There are two parts of data that need to be stored: the data itself and the Raft logs. Two RocksDB instances are used to store them in each TiKV node. In earlier versions, the Raft logs were stored in RocksDB, where they are converted into key-value pairs. Using RocksDB to store Raft logs caused write amplification (WA), which created huge amounts of disk I/O. TiDB 5.4 introduced Raft Engine—a log-structured embedded storage engine for multi-Raft logs in TiKV.

In this article, we will dive deep into Raft Engine—why we need it, how we designed and implemented it, and the performance benefits it brings.

Pain points of using RocksDB to store Raft logs

The biggest pain point of using RocksDB to store Raft logs is the large amount of disk I/O that’s generated. In RocksDB, the disk I/O comes from two places.

First, in RocksDB key-value pairs are inserted into a Write Ahead Log (WAL), and then the data are written to the RocksDB MemTable. Once the data in MemTable reaches a certain size, RocksDB flushes the content into a Sorted String Table (SST) file in the disk. This means that the same information is written to the disks twice.

RocksDB also has write amplification (WA). WA is the ratio between the amount of data written to storage devices and the amount of data written by users. Log-structured merge tree (LSM-tree) based KV stores have long been criticized for their high WA due to frequent compactions. The growing size of the dataset increases the depth of an LSM-tree as well as the overall WA. The increased WA consumes more storage bandwidth, competes with flush operations, and ultimately slows down application throughput.

The large amount of RocksDB disk I/O becomes an obvious issue when deploying TiDB in the cloud environment or using TiDB Cloud (the fully-managed TiDB Service). The reasons are two-fold. First, disk I/O may be charged separately by the cloud vendors. A large disk I/O typically means a large bill. In addition the amount of RocksDB disk I/O fluctuates a lot, which may impact the quality of service (QoS). 

Raft Engine design

Inspired by BitCask, we designed and implemented Raft Engine, a persistent embedded storage engine with a log-structured design, to store multi-Raft logs in TiKV. Figure 1 below shows a simplified Raft Engine architecture.

Figure 2. A simplified Raft Engine architecture

On the disk, write requests, both the key and the actual data, are sequentially written to the active append-only log file. When a configurable threshold is reached, a new file is created.

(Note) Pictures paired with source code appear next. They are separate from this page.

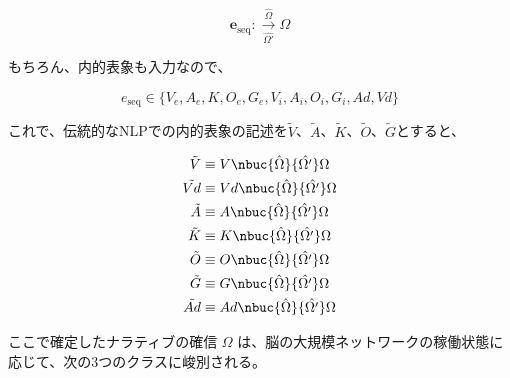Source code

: \begin{equation}
    \boldsymbol{e}_{\mathrm{seq}} :\xrightarrow[\hat{\Omega'}]{\hat{\Omega}} \Omega
    \label{eq:macro_omega}
\end{equation}

もちろん、内的表象も入力なので、

\begin{equation}
    e_{\mathrm{seq}} \in \{V_e,A_e,K,O_e,G_e,V_i,A_i,O_i,G_i,Ad,Vd\}
\end{equation}

これで、伝統的なNLPでの内的表象の記述を$\tilde{V}$、$\tilde{A}$、$\tilde{K}$、$\tilde{O}$、$\tilde{G}$とすると、

\begin{align}
    \tilde{V} &\equiv V \nbuc{\hat{\Omega}}{\hat{\Omega'}} \Omega \\
    \tilde{Vd} &\equiv Vd \nbuc{\hat{\Omega}}{\hat{\Omega'}} \Omega \\
    \tilde{A} &\equiv A \nbuc{\hat{\Omega}}{\hat{\Omega'}} \Omega \\
    \tilde{K} &\equiv K \nbuc{\hat{\Omega}}{\hat{\Omega'}} \Omega \\
    \tilde{O} &\equiv O \nbuc{\hat{\Omega}}{\hat{\Omega'}} \Omega \\
    \tilde{G} &\equiv G \nbuc{\hat{\Omega}}{\hat{\Omega'}} \Omega \\
    \tilde{Ad} &\equiv Ad \nbuc{\hat{\Omega}}{\hat{\Omega'}} \Omega \\
\end{align}



ここで確定したナラティブの確信 $\Omega$ は、脳の大規模ネットワークの稼働状態に応じて、次の3つのクラスに峻別される。

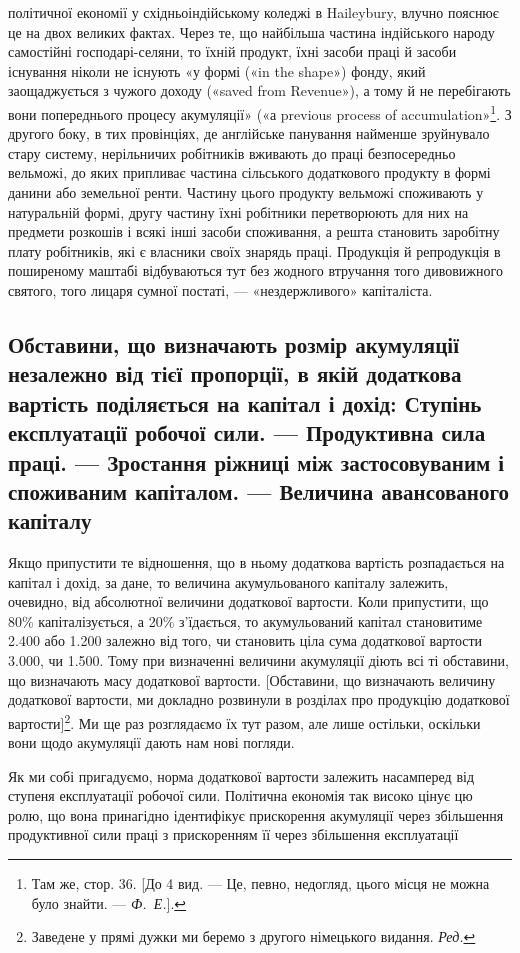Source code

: \parcont{}  %
політичної економії у східньоіндійському коледжі в Haileybury,
влучно пояснює це на двох великих фактах. Через те, що
найбільша частина індійського народу самостійні господарі-селяни,
то їхній продукт, їхні засоби праці й засоби існування
ніколи не існують «у формі («in the shape») фонду, який заощаджується
з чужого доходу («saved from Revenue»), а тому
й не перебігають вони попереднього процесу акумуляції» («а
previous process of accumulation»\footnote{
Там же, стор. 36. [До 4 вид. — Це, певно, недогляд, цього місця
не можна було знайти. — \emph{Ф.~Е.}].
}. З другого боку, в тих провінціях,
де англійське панування найменше зруйнувало стару
систему, нерільничих робітників вживають до праці безпосередньо
вельможі, до яких припливає частина сільського додаткового продукту
в формі данини або земельної ренти. Частину цього продукту
вельможі споживають у натуральній формі, другу частину
їхні робітники перетворюють для них на предмети розкошів
і всякі інші засоби споживання, а решта становить заробітну
плату робітників, які є власники своїх знарядь праці. Продукція
й репродукція в поширеному маштабі відбуваються тут без
жодного втручання того дивовижного святого, того лицаря сумної
постаті, — «нездержливого» капіталіста.

\subsection{Обставини, що визначають розмір акумуляції незалежно від
тієї пропорції, в якій додаткова вартість поділяється на капітал
і дохід: Ступінь експлуатації робочої сили. — Продуктивна
сила праці. — Зростання ріжниці між застосовуваним і споживаним
капіталом. — Величина авансованого капіталу}

Якщо припустити те відношення, що в ньому додаткова вартість
розпадається на капітал і дохід, за дане, то величина акумульованого
капіталу залежить, очевидно, від абсолютної величини
додаткової вартости. Коли припустити, що 80\% капіталізується,
а 20\% з’їдається, то акумульований капітал становитиме
\num{2.400} або \num{1.200} залежно
від того, чи становить ціла сума додаткової вартости \num{3.000}, чи \num{1.500}. Тому при визначенні
величини акумуляції діють всі ті обставини, що визначають масу
додаткової вартости. [Обставини, що визначають величину додаткової
вартости, ми докладно розвинули в розділах про продукцію
додаткової вартости]\footnote*{
Заведене у прямі дужки ми беремо з другого німецького видання.
\emph{Ред.}
}. Ми ще раз розглядаємо їх тут
разом, але лише остільки, оскільки вони щодо акумуляції дають
нам нові погляди.

Як ми собі пригадуємо, норма додаткової вартости залежить
насамперед від ступеня експлуатації робочої сили. Політична
економія так високо цінує цю ролю, що вона принагідно ідентифікує
прискорення акумуляції через збільшення продуктивної
сили праці з прискоренням її через збільшення експлуатації
\parbreak{}  %
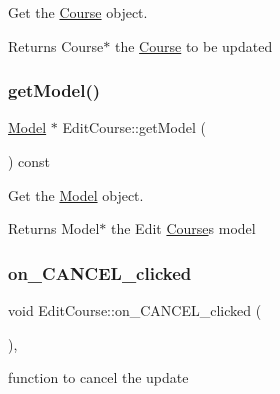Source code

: Get the \hyperlink{classCourse}{Course} object. 

\begin{DoxyReturn}{Returns}
Course$\ast$ the \hyperlink{classCourse}{Course} to be updated 
\end{DoxyReturn}
\mbox{\label{classEditCourse_a6c26566b7caaf2f44192bfc47b71212d}} 
\subsubsection{\texorpdfstring{get\+Model()}{getModel()}}
{\footnotesize\ttfamily \hyperlink{classModel}{Model} $\ast$ Edit\+Course\+::get\+Model (\begin{DoxyParamCaption}{ }\end{DoxyParamCaption}) const}



Get the \hyperlink{classModel}{Model} object. 

\begin{DoxyReturn}{Returns}
Model$\ast$ the Edit \hyperlink{classCourse}{Course}\textquotesingle{}s model 
\end{DoxyReturn}
\mbox{\label{classEditCourse_a8cea0aa3e8f43d6a9aa3260e97e7713e}} 
\subsubsection{\texorpdfstring{on\+\_\+\+C\+A\+N\+C\+E\+L\+\_\+clicked}{on\_CANCEL\_clicked}}
{\footnotesize\ttfamily void Edit\+Course\+::on\+\_\+\+C\+A\+N\+C\+E\+L\+\_\+clicked (\begin{DoxyParamCaption}{ }\end{DoxyParamCaption})\hspace{0.3cm}{\ttfamily [private]}, {\ttfamily [slot]}}



function to cancel the update 

\mbox{\label{classEditCourse_ae625c52f7558677c52ad62face57d349}} 
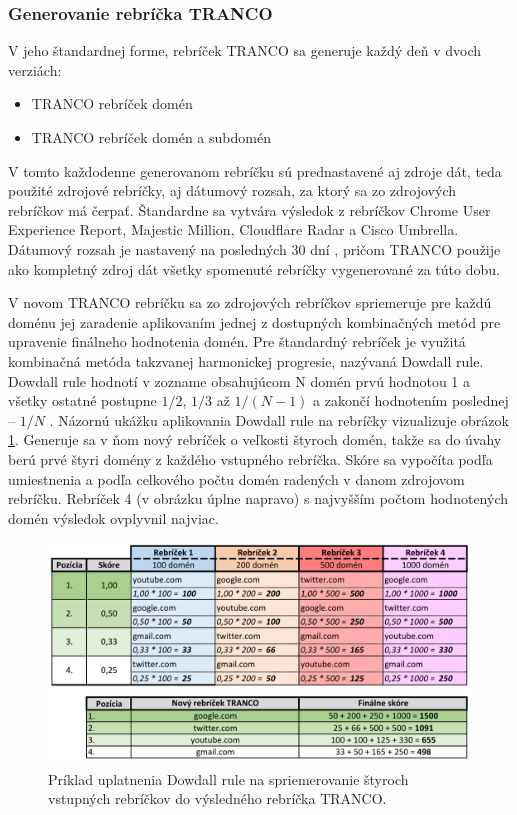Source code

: \subsubsection{Generovanie rebríčka TRANCO}
\label{tranco-generation}

V jeho štandardnej forme, rebríček TRANCO sa generuje každý deň v dvoch verziách:
\begin{itemize}
    \item TRANCO rebríček domén
    \item TRANCO rebríček domén a subdomén
\end{itemize}

V tomto každodenne generovanom rebríčku sú prednastavené aj zdroje dát, teda použité zdrojové rebríčky, aj dátumový rozsah, za ktorý sa zo zdrojových rebríčkov má čerpať.
Štandardne sa vytvára výsledok z rebríčkov Chrome User Experience Report, Majestic Million, Cloudflare Radar a Cisco Umbrella.
Dátumový rozsah je nastavený na posledných 30 dní \cite{tranco-config}, pričom TRANCO použije ako kompletný zdroj dát všetky spomenuté rebríčky vygenerované za túto dobu. 

V novom TRANCO rebríčku sa zo zdrojových rebríčkov spriemeruje pre každú doménu jej zaradenie aplikovaním jednej z dostupných kombinačných metód pre upravenie finálneho hodnotenia domén.
Pre štandardný rebríček je využitá kombinačná metóda takzvanej harmonickej progresie, nazývaná Dowdall rule. 
Dowdall rule hodnotí v zozname obsahujúcom N domén prvú hodnotou 1 a všetky ostatné postupne \(1/2\), \(1/3\) až \(1/(N-1)\) a zakončí hodnotením poslednej -- \(1/N\) \cite{tranco, tranco-config}.
Názornú ukážku aplikovania Dowdall rule na rebríčky vizualizuje obrázok \ref{img:dowdall-rule}.
Generuje sa v ňom nový rebríček o veľkosti štyroch domén, takže sa do úvahy berú prvé štyri domény z každého vstupného rebríčka. 
Skóre sa vypočíta podľa umiestnenia a podľa celkového počtu domén radených v danom zdrojovom rebríčku. 
Rebríček 4 (v obrázku úplne napravo) s najvyšším počtom hodnotených domén výsledok ovplyvnil najviac.

\begin{figure}[htb]
\begin{center}
 \includegraphics[scale=0.84]{obrazky-figures/dowdall_rule_size_fit_cropped.pdf}
 \caption{Príklad uplatnenia Dowdall rule na spriemerovanie štyroch vstupných rebríčkov do výsledného rebríčka TRANCO.}
 \label{img:dowdall-rule}
\end{center}
\end{figure}

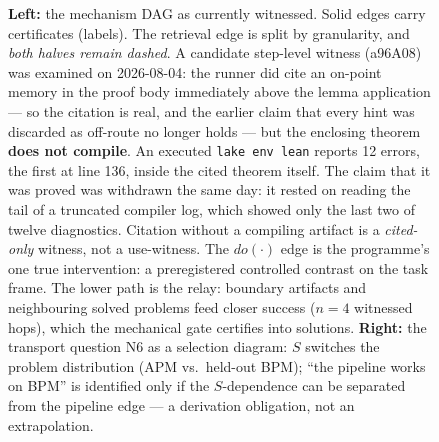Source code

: \documentclass[11pt]{article}
\newcommand{\node}[1]{\textbf{#1}}
\begin{document}
\begin{figure}[t]
\begin{minipage}[c]{0.64\textwidth}
\end{minipage}\hfill
\begin{minipage}[c]{0.32\textwidth}
\centering
{}
\end{minipage}
\caption{\textbf{Left:} the mechanism DAG as currently witnessed.
Solid edges carry certificates (labels). The retrieval edge is
split by granularity, and \emph{both halves remain dashed}. A
candidate step-level witness (a96A08) was examined on 2026-08-04: the
runner did cite an on-point memory in the proof body immediately above
the lemma application --- so the citation is real, and the earlier
claim that every hint was discarded as off-route no longer holds ---
but the enclosing theorem \textbf{does not compile}. An executed
\texttt{lake env lean} reports 12 errors, the first at line 136,
inside the cited theorem itself. The claim that it was proved was
withdrawn the same day: it rested on reading the tail of a truncated
compiler log, which showed only the last two of twelve diagnostics.
Citation without a compiling artifact is a \emph{cited-only} witness,
not a use-witness. The $do(\cdot)$ edge is the programme's one true
intervention: a preregistered controlled contrast on the task
frame. The lower path is the relay: boundary artifacts and
neighbouring solved problems feed closer success ($n{=}4$
witnessed hops), which the mechanical gate certifies into
solutions. \textbf{Right:} the transport question N6 as a
selection diagram: $S$ switches the problem distribution (APM
vs.\ held-out BPM); ``the pipeline works on BPM'' is identified
only if the $S$-dependence can be separated from the pipeline
edge --- a derivation obligation, not an extrapolation.}
\label{fig:dag}
\end{figure}
\end{document}
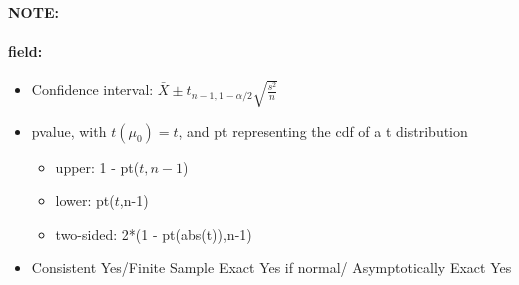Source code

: \documentclass[12pt]{article}
\newenvironment{note}{\paragraph{NOTE:}}{}
\newenvironment{field}{\paragraph{field:}}{}
\begin{document}
\begin{note}
\begin{field}
\begin{itemize}
              \item Confidence interval: $\bar{X} \pm t_{n-1,1-\alpha/2}\sqrt{\frac{s^2}{n}}$
              \item pvalue, with $t(\mu_0)  = t$, and pt representing the cdf of a t distribution
              \begin{itemize}
                \item upper: 1 - pt($t,n-1$)
                \item lower: pt($t$,n-1)
                \item two-sided: 2*(1 - pt(abs(t)),n-1)
              \end{itemize}
              \item Consistent Yes/Finite Sample Exact Yes if normal/ Asymptotically Exact Yes
            \end{itemize}
    \end{field}
\end{note}
\end{document}
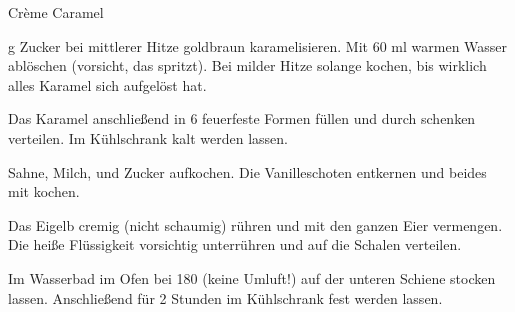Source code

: \begin{recipe}{Crème Caramel}{}
  \label{Crème Caramel}
  \inglist

   g Zucker bei mittlerer Hitze goldbraun karamelisieren. Mit 60 ml warmen
  Wasser ablöschen (vorsicht, das spritzt). Bei milder Hitze solange kochen, bis
  wirklich alles Karamel sich aufgelöst hat.

  Das Karamel anschließend in 6 feuerfeste Formen füllen und durch schenken
  verteilen. Im Kühlschrank kalt werden lassen.

  Sahne, Milch, und Zucker aufkochen. Die Vanilleschoten entkernen und beides
  mit kochen.

  Das Eigelb cremig (nicht schaumig) rühren und mit den ganzen Eier vermengen.
  Die heiße Flüssigkeit vorsichtig unterrühren und auf die Schalen verteilen.

  Im Wasserbad im Ofen bei 180 \celsius (keine Umluft!) auf der unteren Schiene
  stocken lassen. Anschließend für 2 Stunden im Kühlschrank fest werden lassen.
\end{recipe}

MemTable is an in-memory hash table. It contains log keys and the page location (offset) of that key. The MemTable is an index for the storage on disk. The MemTable is split into several parts. When a read or write request comes in, the MemTable Router directs the request to the corresponding MemTable. The following code shows the data structure of the MemTable.

pub struct MemTable {
    /// The ID of the current Raft Group.
    region_id: u64,

    /// Container of entries. Incoming entries are pushed to the back with
    /// ascending log indexes.
    entry_indexes: VecDeque<ThinEntryIndex>,
    /// The log index of the first entry.
    first_index: u64,
    /// The amount of rewritten entries. Rewritten entries are the oldest
    /// entries and stored at the front of the container.
    rewrite_count: usize,

    /// A map of active key value pairs.
    kvs: BTreeMap<Vec<u8>, (Vec<u8>, FileId)>,

    /// Shared statistics.
    global_stats: Arc<GlobalStats>,

We have now seen the high level design of Raft Engine in previous discussions. As a storage engine, how it deals with read, insert, update, and delete requests are of vital importance. In the following paragraphs, we elaborate how the Raft Engine responds to the requests from TiKV to read, insert, update, and delete log files.

Read a log file

When reading a log file, the reader first visits the MemTable Router to locate the corresponding MemTable. The reader gets the page location of the log from the MemTable based on the log key. Once that information is available, the engine performs one disk read from the file on the disk. We have included an example code from of reading a log file.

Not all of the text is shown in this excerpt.